We don’t know what Hinch has told McKinstry in private moments.

But Hinch’s actions have spoken volumes.

Hinch has taken this player who was always the smallest kid on his travel teams growing up, wasn’t ranked in the top 20 in his high school class in Indiana by Perfect Game, was considered too small to play in the Big Ten, was drafted out of Central Michigan in the 33rd round (pick No. 1,001) by the Los Angeles Dodgers and traded by two organizations — in essence, after they had given up on him — and Hinch has pumped him up with confidence, playing him all over the field.

And McKinstry, acquired by the Tigers via trade just before the start of this season, has responded.

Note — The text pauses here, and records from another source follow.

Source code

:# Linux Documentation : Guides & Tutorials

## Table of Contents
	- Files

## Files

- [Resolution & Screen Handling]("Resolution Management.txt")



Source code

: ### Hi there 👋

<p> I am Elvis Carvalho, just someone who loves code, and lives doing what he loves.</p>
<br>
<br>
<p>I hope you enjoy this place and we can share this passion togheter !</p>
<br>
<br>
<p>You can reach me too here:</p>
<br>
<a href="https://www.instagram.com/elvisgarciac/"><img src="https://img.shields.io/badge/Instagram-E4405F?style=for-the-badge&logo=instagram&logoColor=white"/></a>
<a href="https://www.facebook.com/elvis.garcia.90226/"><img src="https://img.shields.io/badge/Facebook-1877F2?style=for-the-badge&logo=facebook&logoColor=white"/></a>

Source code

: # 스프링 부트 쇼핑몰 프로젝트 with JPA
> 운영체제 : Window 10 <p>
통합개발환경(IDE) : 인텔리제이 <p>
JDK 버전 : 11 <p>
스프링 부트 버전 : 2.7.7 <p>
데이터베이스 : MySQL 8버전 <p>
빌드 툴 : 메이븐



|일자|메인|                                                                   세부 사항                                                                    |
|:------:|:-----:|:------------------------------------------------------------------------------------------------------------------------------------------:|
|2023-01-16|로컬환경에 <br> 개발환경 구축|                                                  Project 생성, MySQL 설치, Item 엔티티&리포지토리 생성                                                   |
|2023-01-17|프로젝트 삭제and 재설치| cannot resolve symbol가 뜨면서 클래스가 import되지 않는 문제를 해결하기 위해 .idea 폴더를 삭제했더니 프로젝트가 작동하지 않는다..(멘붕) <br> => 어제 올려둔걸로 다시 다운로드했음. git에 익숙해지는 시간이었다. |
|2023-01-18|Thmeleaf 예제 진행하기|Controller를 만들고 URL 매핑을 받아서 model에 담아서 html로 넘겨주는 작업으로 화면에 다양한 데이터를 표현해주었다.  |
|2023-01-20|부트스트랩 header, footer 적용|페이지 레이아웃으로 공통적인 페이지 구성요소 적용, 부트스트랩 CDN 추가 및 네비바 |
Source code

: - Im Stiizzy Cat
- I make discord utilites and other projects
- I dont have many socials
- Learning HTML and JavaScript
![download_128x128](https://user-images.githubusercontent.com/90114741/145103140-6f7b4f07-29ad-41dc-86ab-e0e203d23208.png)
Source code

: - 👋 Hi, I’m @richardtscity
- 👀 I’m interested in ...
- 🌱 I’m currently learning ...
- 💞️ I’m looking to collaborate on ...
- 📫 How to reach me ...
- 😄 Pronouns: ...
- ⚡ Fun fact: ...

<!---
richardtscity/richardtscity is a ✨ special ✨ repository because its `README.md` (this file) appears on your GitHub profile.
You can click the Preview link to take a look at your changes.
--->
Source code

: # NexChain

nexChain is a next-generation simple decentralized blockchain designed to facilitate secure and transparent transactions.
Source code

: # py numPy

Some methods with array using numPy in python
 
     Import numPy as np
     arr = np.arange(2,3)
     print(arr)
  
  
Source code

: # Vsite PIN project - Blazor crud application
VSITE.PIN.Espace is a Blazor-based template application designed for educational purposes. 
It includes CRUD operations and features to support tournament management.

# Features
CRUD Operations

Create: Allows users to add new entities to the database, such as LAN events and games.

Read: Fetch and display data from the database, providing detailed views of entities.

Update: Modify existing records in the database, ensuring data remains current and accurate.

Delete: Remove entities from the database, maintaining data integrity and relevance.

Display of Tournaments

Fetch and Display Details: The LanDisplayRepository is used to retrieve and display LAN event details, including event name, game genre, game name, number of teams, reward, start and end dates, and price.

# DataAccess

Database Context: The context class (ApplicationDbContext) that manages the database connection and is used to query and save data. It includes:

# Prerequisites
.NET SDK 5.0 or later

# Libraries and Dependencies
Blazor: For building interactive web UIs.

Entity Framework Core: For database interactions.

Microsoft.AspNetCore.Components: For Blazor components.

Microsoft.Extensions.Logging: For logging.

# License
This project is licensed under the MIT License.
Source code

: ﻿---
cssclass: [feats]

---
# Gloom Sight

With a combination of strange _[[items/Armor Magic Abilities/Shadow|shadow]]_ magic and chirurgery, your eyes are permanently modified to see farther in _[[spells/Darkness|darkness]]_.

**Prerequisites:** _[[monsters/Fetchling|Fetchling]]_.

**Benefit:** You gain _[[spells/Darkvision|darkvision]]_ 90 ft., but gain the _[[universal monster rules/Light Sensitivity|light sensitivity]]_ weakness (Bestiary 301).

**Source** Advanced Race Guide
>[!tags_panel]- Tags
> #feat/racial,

Entering Saturday’s game, McKinstry led the Tigers in on-base percentage (.364), OPS (.785) and was tied for first with five steals. He had the team’s second-highest batting average (.274) and was third in runs scored (15). He’s also third among Tigers position players in WAR and tied for fifth with three homers.

McKinstry has become so productive, so reliable, that he has become an effective leadoff hitter, lengthening the lineup.

But here’s the cool part. When I asked Hinch what has impressed him the most about McKinstry, Hinch didn’t mention any of the numbers.

Because the numbers are just a reflection of something deeper in Hinch’s eyes.

“His overall vibe as a player,” Hinch said. “It’s the consistency that he brings every day, not quite knowing where he’s going to play or not quite knowing how long he’s going to play or what his role is on this team (on any day). His kind of worker bee mentality has been very, very good from day one. The more I’m around him, the more I understand it’s part of his overall demeanor. It’s not something he’s trying to be; it’s just kind of who he is. He does his part. He’s got a pretty quick wit; he’s a pretty even-keeled guy, he is very selfless. He’ll do whatever we ask: One day it’s right field, one day it’s second, one day it’s third, the next day it’s on the bench. I think his consistency and his approach — and that can be life approach to hitting approach — has impressed me.”

So yes, McKinstry is smiling.

Because he’s finally playing on a team that believes in him.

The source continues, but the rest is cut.